EXERCISE DETAILS :: Every line of the material that mentions the word "pouvez" should be copied out.

STUDY MATERIAL ::

⁂

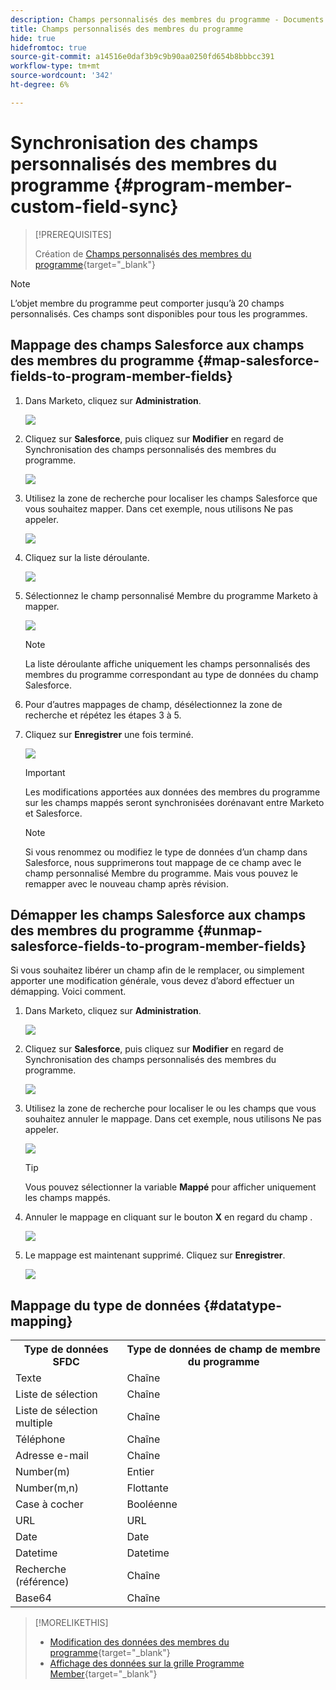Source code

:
 ```yaml
---
description: Champs personnalisés des membres du programme - Documents Marketo - Documentation du produit
title: Champs personnalisés des membres du programme
hide: true
hidefromtoc: true
source-git-commit: a14516e0daf3b9c9b90aa0250fd654b8bbbcc391
workflow-type: tm+mt
source-wordcount: '342'
ht-degree: 6%

---
```


# Synchronisation des champs personnalisés des membres du programme {#program-member-custom-field-sync}

>[!PREREQUISITES]
>
>Création de [Champs personnalisés des membres du programme](/help/marketo/product-docs/core-marketo-concepts/programs/working-with-programs/program-member-custom-fields.md){target=&quot;_blank&quot;}

>[!NOTE]
>
>L’objet membre du programme peut comporter jusqu’à 20 champs personnalisés. Ces champs sont disponibles pour tous les programmes.

## Mappage des champs Salesforce aux champs des membres du programme {#map-salesforce-fields-to-program-member-fields}

1. Dans Marketo, cliquez sur **Administration**.

   ![](assets/program-member-custom-field-sync-1.png)

1. Cliquez sur **Salesforce**, puis cliquez sur **Modifier** en regard de Synchronisation des champs personnalisés des membres du programme.

   ![](assets/program-member-custom-field-sync-2.png)

1. Utilisez la zone de recherche pour localiser les champs Salesforce que vous souhaitez mapper. Dans cet exemple, nous utilisons Ne pas appeler.

   ![](assets/program-member-custom-field-sync-3.png)

1. Cliquez sur la liste déroulante.

   ![](assets/program-member-custom-field-sync-4.png)

1. Sélectionnez le champ personnalisé Membre du programme Marketo à mapper.

   ![](assets/program-member-custom-field-sync-5.png)

   >[!NOTE]
   >
   >La liste déroulante affiche uniquement les champs personnalisés des membres du programme correspondant au type de données du champ Salesforce.

1. Pour d’autres mappages de champ, désélectionnez la zone de recherche et répétez les étapes 3 à 5.

1. Cliquez sur **Enregistrer** une fois terminé.

   ![](assets/program-member-custom-field-sync-6.png)

   >[!IMPORTANT]
   >
   >Les modifications apportées aux données des membres du programme sur les champs mappés seront synchronisées dorénavant entre Marketo et Salesforce.

   >[!NOTE]
   >
   >Si vous renommez ou modifiez le type de données d’un champ dans Salesforce, nous supprimerons tout mappage de ce champ avec le champ personnalisé Membre du programme. Mais vous pouvez le remapper avec le nouveau champ après révision.

## Démapper les champs Salesforce aux champs des membres du programme {#unmap-salesforce-fields-to-program-member-fields}

Si vous souhaitez libérer un champ afin de le remplacer, ou simplement apporter une modification générale, vous devez d’abord effectuer un démapping. Voici comment.

1. Dans Marketo, cliquez sur **Administration**.

   ![](assets/program-member-custom-field-sync-7.png)

1. Cliquez sur **Salesforce**, puis cliquez sur **Modifier** en regard de Synchronisation des champs personnalisés des membres du programme.

   ![](assets/program-member-custom-field-sync-8.png)

1. Utilisez la zone de recherche pour localiser le ou les champs que vous souhaitez annuler le mappage. Dans cet exemple, nous utilisons Ne pas appeler.

   ![](assets/program-member-custom-field-sync-9.png)

   >[!TIP]
   >
   >Vous pouvez sélectionner la variable **Mappé** pour afficher uniquement les champs mappés.

1. Annuler le mappage en cliquant sur le bouton **X** en regard du champ .

   ![](assets/program-member-custom-field-sync-10.png)

1. Le mappage est maintenant supprimé. Cliquez sur **Enregistrer**.

   ![](assets/program-member-custom-field-sync-11.png)

## Mappage du type de données {#datatype-mapping}

<table>
  <colgroup>
    <col/>
    <col/>
  </colgroup>
  <tbody>
    <tr>
      <th>Type de données SFDC</th>
      <th>Type de données de champ de membre du programme</th>
    </tr>
    <tr>
      <td>Texte</td>
      <td>Chaîne</td>
    </tr>
    <tr>
      <td>Liste de sélection</td>
      <td>Chaîne</td>
    </tr>
    <tr>
      <td>Liste de sélection multiple</td>
      <td>Chaîne</td>
    </tr>
    <tr>
      <td>Téléphone</td>
      <td>Chaîne</td>
    </tr>
    <tr>
      <td>Adresse e-mail</td>
      <td>Chaîne</td>
    </tr>
    <tr>
      <td>Number(m)</td>
      <td>Entier</td>
    </tr>
    <tr>
      <td>Number(m,n)</td>
      <td>Flottante</td>
    </tr>
    <tr>
      <td>Case à cocher</td>
      <td>Booléenne</td>
    </tr>
    <tr>
      <td>URL</td>
      <td>URL</td>
    </tr>
    <tr>
      <td>Date</td>
      <td>Date</td>
    </tr>
    <tr>
      <td>Datetime</td>
      <td>Datetime</td>
    </tr>
    <tr>
      <td>Recherche (référence)</td>
      <td>Chaîne</td>
    </tr>
    <tr>
      <td>Base64</td>
      <td>Chaîne</td>
    </tr>
  </tbody>
</table>

>[!MORELIKETHIS]
>
>* [Modification des données des membres du programme](/help/marketo/product-docs/core-marketo-concepts/smart-campaigns/program-flow-actions/change-program-member-data.md){target=&quot;_blank&quot;}
>* [Affichage des données sur la grille Programme Member](/help/marketo/product-docs/core-marketo-concepts/programs/working-with-programs/manage-and-view-members.md){target=&quot;_blank&quot;}

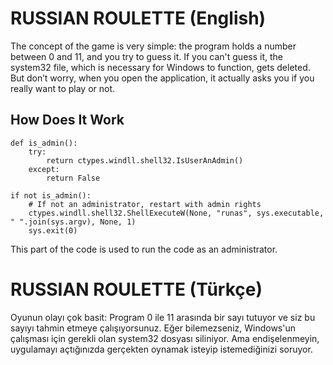 # RUSSIAN ROULETTE (English)
The concept of the game is very simple: the program holds a number between 0 and 11, and you try to guess it. If you can't guess it, the system32 file, which is necessary for Windows to function, gets deleted. But don’t worry, when you open the application, it actually asks you if you really want to play or not.
## How Does It Work
```
def is_admin():
    try:
        return ctypes.windll.shell32.IsUserAnAdmin()
    except:
        return False

if not is_admin():
    # If not an administrator, restart with admin rights
    ctypes.windll.shell32.ShellExecuteW(None, "runas", sys.executable, " ".join(sys.argv), None, 1)
    sys.exit(0)
```
This part of the code is used to run the code as an administrator.



# RUSSIAN ROULETTE (Türkçe)
Oyunun olayı çok basit: Program 0 ile 11 arasında bir sayı tutuyor ve siz bu sayıyı tahmin etmeye çalışıyorsunuz. Eğer bilemezseniz, Windows'un çalışması için gerekli olan system32 dosyası siliniyor. Ama endişelenmeyin, uygulamayı açtığınızda gerçekten oynamak isteyip istemediğinizi soruyor.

⁂

EXPECTED ANSWER ::
   >Si vous renommez ou modifiez le type de données d’un champ dans Salesforce, nous supprimerons tout mappage de ce champ avec le champ personnalisé Membre du programme. Mais vous pouvez le remapper avec le nouveau champ après révision.
   >Vous pouvez sélectionner la variable **Mappé** pour afficher uniquement les champs mappés.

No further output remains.